Telegraph Journal Article

A wonderful article about our family orchard. This story was originally published on Saturday October 6th, 2007 in Section H2 of the Telegraph Journal. Story by Marty Klinkenberg

Century old trees heavy with fruit draw pickers and picnickers to the heavenly and historic piece of New Brunswick that is Everett Farm.

ISLAND VIEW – Fred Everett walks through the orchard overlooking the St. John River Valley that his family has operated for more than 200 years. Trees, more than a century old, bow, heavy with apples. The aroma of ripening fruit fills the air.

“I love this place, no two ways about it,” Everett, 86, says. “I don’t get the urge to go anywhere or see anything else.

“When the apples start colouring up, well, I just can’t explain the way I feel. But I think it comes from growing them.”

Fred Everett grew up on this heavenly plot north of Fredericton settled in the 1780s by his Loyalist ancestors. His great- great-great-grandparents are buried in a pretty little graveyard here, a steam-powered mill used to sit over there. When he was a little boy, he played at his grandfather’s place, a dead ringer for the Loyalist House in Saint John; over here, he raked hay behind a horse team driven by his father, over there.
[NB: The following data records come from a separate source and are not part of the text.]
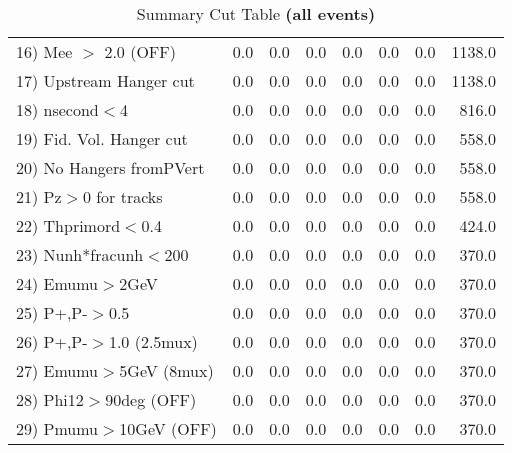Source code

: \begin{table}[h!]
{{\begin{tabular}{||l||r|r|r|r|r||r||r||}
 16) Mee $>$ 2.0  (OFF)   &       0.0 &       0.0 &       0.0 &       0.0 &       0.0 &       0.0 &    1138.0 \\
 17) Upstream Hanger cut  &       0.0 &       0.0 &       0.0 &       0.0 &       0.0 &       0.0 &    1138.0 \\
 18) nsecond$<$4          &       0.0 &       0.0 &       0.0 &       0.0 &       0.0 &       0.0 &     816.0 \\
 19) Fid. Vol. Hanger cut &       0.0 &       0.0 &       0.0 &       0.0 &       0.0 &       0.0 &     558.0 \\
 20) No Hangers fromPVert &       0.0 &       0.0 &       0.0 &       0.0 &       0.0 &       0.0 &     558.0 \\
 21) Pz$>$0 for tracks    &       0.0 &       0.0 &       0.0 &       0.0 &       0.0 &       0.0 &     558.0 \\
 22) Thprimord$<$0.4      &       0.0 &       0.0 &       0.0 &       0.0 &       0.0 &       0.0 &     424.0 \\
 23) Nunh*fracunh$<$200   &       0.0 &       0.0 &       0.0 &       0.0 &       0.0 &       0.0 &     370.0 \\
 24) Emumu$>$2GeV         &       0.0 &       0.0 &       0.0 &       0.0 &       0.0 &       0.0 &     370.0 \\
 25) P+,P-$>$0.5          &       0.0 &       0.0 &       0.0 &       0.0 &       0.0 &       0.0 &     370.0 \\
 26) P+,P-$>$1.0 (2.5mux) &       0.0 &       0.0 &       0.0 &       0.0 &       0.0 &       0.0 &     370.0 \\
 27) Emumu$>$5GeV  (8mux) &       0.0 &       0.0 &       0.0 &       0.0 &       0.0 &       0.0 &     370.0 \\
 28) Phi12$>$90deg  (OFF) &       0.0 &       0.0 &       0.0 &       0.0 &       0.0 &       0.0 &     370.0 \\
 29) Pmumu$>$10GeV  (OFF) &       0.0 &       0.0 &       0.0 &       0.0 &       0.0 &       0.0 &     370.0 \\
 \hline
 \hline
 \end{tabular}
 \caption{Summary Cut Table \textbf{ (all events)}}
 \label{tab-sumcut}
 }}
 \end{table}
 \endinput
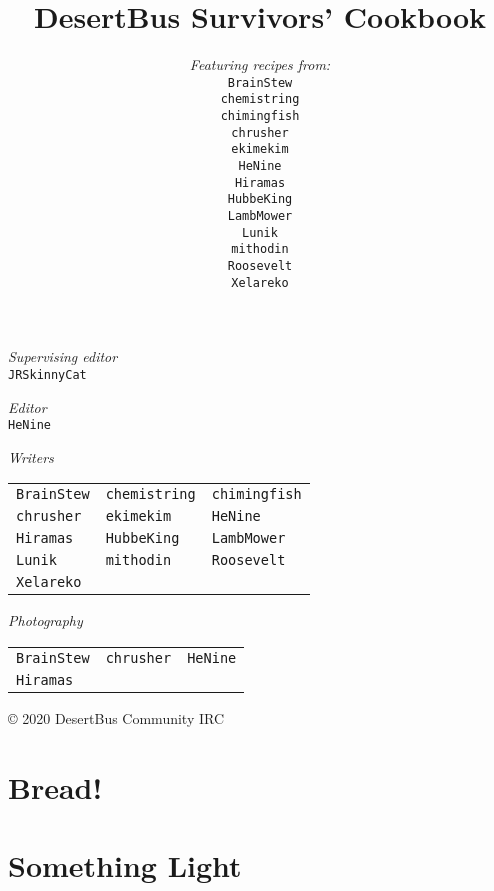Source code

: \documentclass[12pt,a4paper,twoside]{book}
\title{DesertBus Survivors' Cookbook}
\author{\textit{Featuring recipes from:}\\
		\texttt{BrainStew}\\%
		\texttt{chemistring}\\%
		\texttt{chimingfish}\\%
		\texttt{chrusher}\\%
		\texttt{ekimekim}\\%
		\texttt{HeNine}\\%
		\texttt{Hiramas}\\%
		\texttt{HubbeKing}\\%
		\texttt{LambMower}\\%
		\texttt{Lunik}\\%
		\texttt{mithodin}\\%
		\texttt{Roosevelt}\\%
		\texttt{Xelareko}
}
\begin{document}
	\maketitle


	\null
	\vfill

	\textit{Supervising editor}\\
	\texttt{JRSkinnyCat}

	\textit{Editor}\\
	\texttt{HeNine}


	\textit{Writers}\\
	\hspace*{-0.45em}\begin{tabular}{lll}
	\texttt{BrainStew} &
	\texttt{chemistring} &
	\texttt{chimingfish}\\
	\texttt{chrusher} &
	\texttt{ekimekim} &
	\texttt{HeNine}\\
	\texttt{Hiramas} &
	\texttt{HubbeKing} &
	\texttt{LambMower}\\
	\texttt{Lunik} &
	\texttt{mithodin} &
	\texttt{Roosevelt}\\
	\texttt{Xelareko}&&
	\end{tabular}

	\textit{Photography}\\
	\hspace*{-0.45em}\begin{tabular}{lll}
		\texttt{BrainStew} &
		\texttt{chrusher} &
		\texttt{HeNine}\\
		\texttt{Hiramas}&&
	\end{tabular}

	\vspace{1in}
	© 2020 DesertBus Community IRC

	\tableofcontents
	\clearpage

	\chapter{Bread!}
	\clearpage

	
	\clearpage
	
	\clearpage
	
	\clearpage

	\chapter{Something Light}
	\clearpage

	
	\clearpage
	
	\clearpage
	
	\clearpage
\end{document}
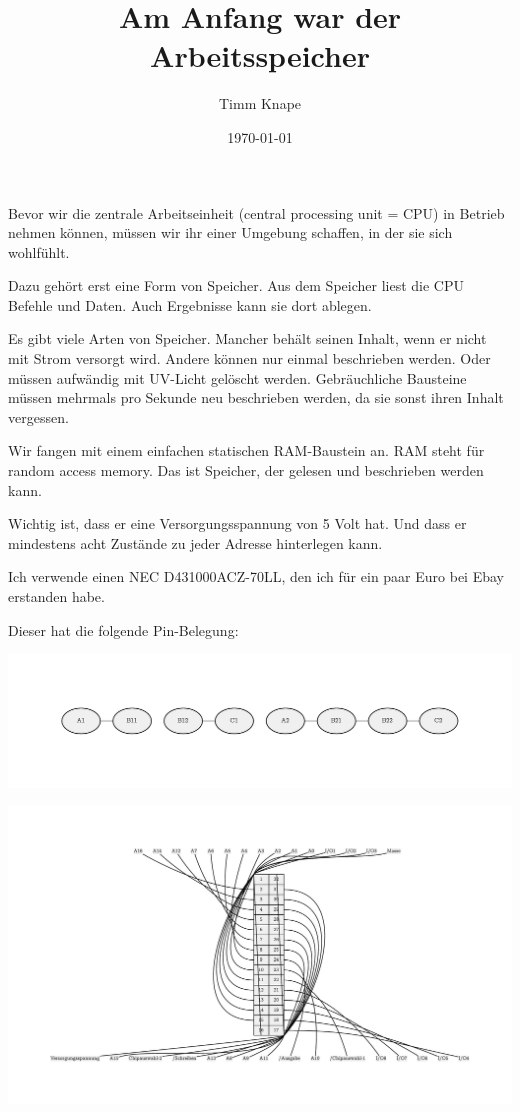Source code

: \documentclass[a5paper,ngerman]{article}
\title{\color{emph}Am Anfang war der Arbeitsspeicher}
\author{Timm Knape}
\date{\today}
\begin{document}
\pagecolor{background}
\color{normal}
\allsectionsfont{\color{emph}\mdseries}
\pagestyle{plain}
\maketitle
\thispagestyle{fancy}

Bevor wir die zentrale Arbeitseinheit (central processing unit = CPU)
in Betrieb nehmen können,
müssen wir ihr einer Umgebung schaffen, in der sie sich wohlfühlt.

Dazu gehört erst eine Form von Speicher.
Aus dem Speicher liest die CPU Befehle und Daten.
Auch Ergebnisse kann sie dort ablegen.

Es gibt viele Arten von Speicher.
Mancher behält seinen Inhalt, wenn er nicht mit Strom versorgt wird.
Andere können nur einmal beschrieben werden.
Oder müssen aufwändig mit UV-Licht gelöscht werden.
Gebräuchliche Bausteine müssen mehrmals pro Sekunde neu beschrieben
werden, da sie sonst ihren Inhalt vergessen.

Wir fangen mit einem einfachen statischen RAM-Baustein an.
RAM steht für random access memory.
Das ist Speicher, der gelesen und beschrieben werden kann.

Wichtig ist, dass er eine Versorgungsspannung von 5 Volt hat.
Und dass er mindestens acht Zustände zu jeder Adresse hinterlegen kann.

Ich verwende einen NEC D431000ACZ-70LL, den ich für ein paar Euro bei
Ebay erstanden habe.

Dieser hat die folgende Pin-Belegung:

\centerline{\includegraphics[trim={1in .9in 1in .9in},clip]{imgs/dot-1.pdf}}

\centerline{\includegraphics[trim={1in .9in 1in .9in},clip]{imgs/dot-2.pdf}}
\end{document}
There are memories – and apples – everywhere.

“We’ve had such a heavy crop this year that one tree snapped in half,” Everett says. “It looks like it was cut with a saw. And another one had so many apples on it that before we noticed, the limbs started breaking off.”

Carloads of people are arriving at Everett Farm every day now as pickers seek out consummate Cortlands and perfect Paula Reds. There are Bishop Pippins and Dudley Winters and Golden Russets and Honey Crisps and Lobos, too, nearly 20 varieties in all on this historic orchard that dates to 1792.

“It has been very busy. I wouldn’t want it to be much busier,” he says. “I wouldn’t dare advertise much more. People are coming and picking apples, and then they are coming back and picking more.”

A man with white hair and a white moustache who looks 20 years younger than an octogenarian, Everett is one of eight generations in his family to have worked the farm in Island View. He oversees the sprawling property just east of the Mactaquac Dam with help from his son, Chuck, who is shadowed all day long by a 14-year-old, apple-fed chocolate lab named Cedar.

Other family members, including his wife, Kit, help, too. Kit works in the farm store and bakes a mean apple pie, apple crisp and apple strudel, too. She also makes apple jam and jelly, apple fritters and, well, anything else that can be made with apples.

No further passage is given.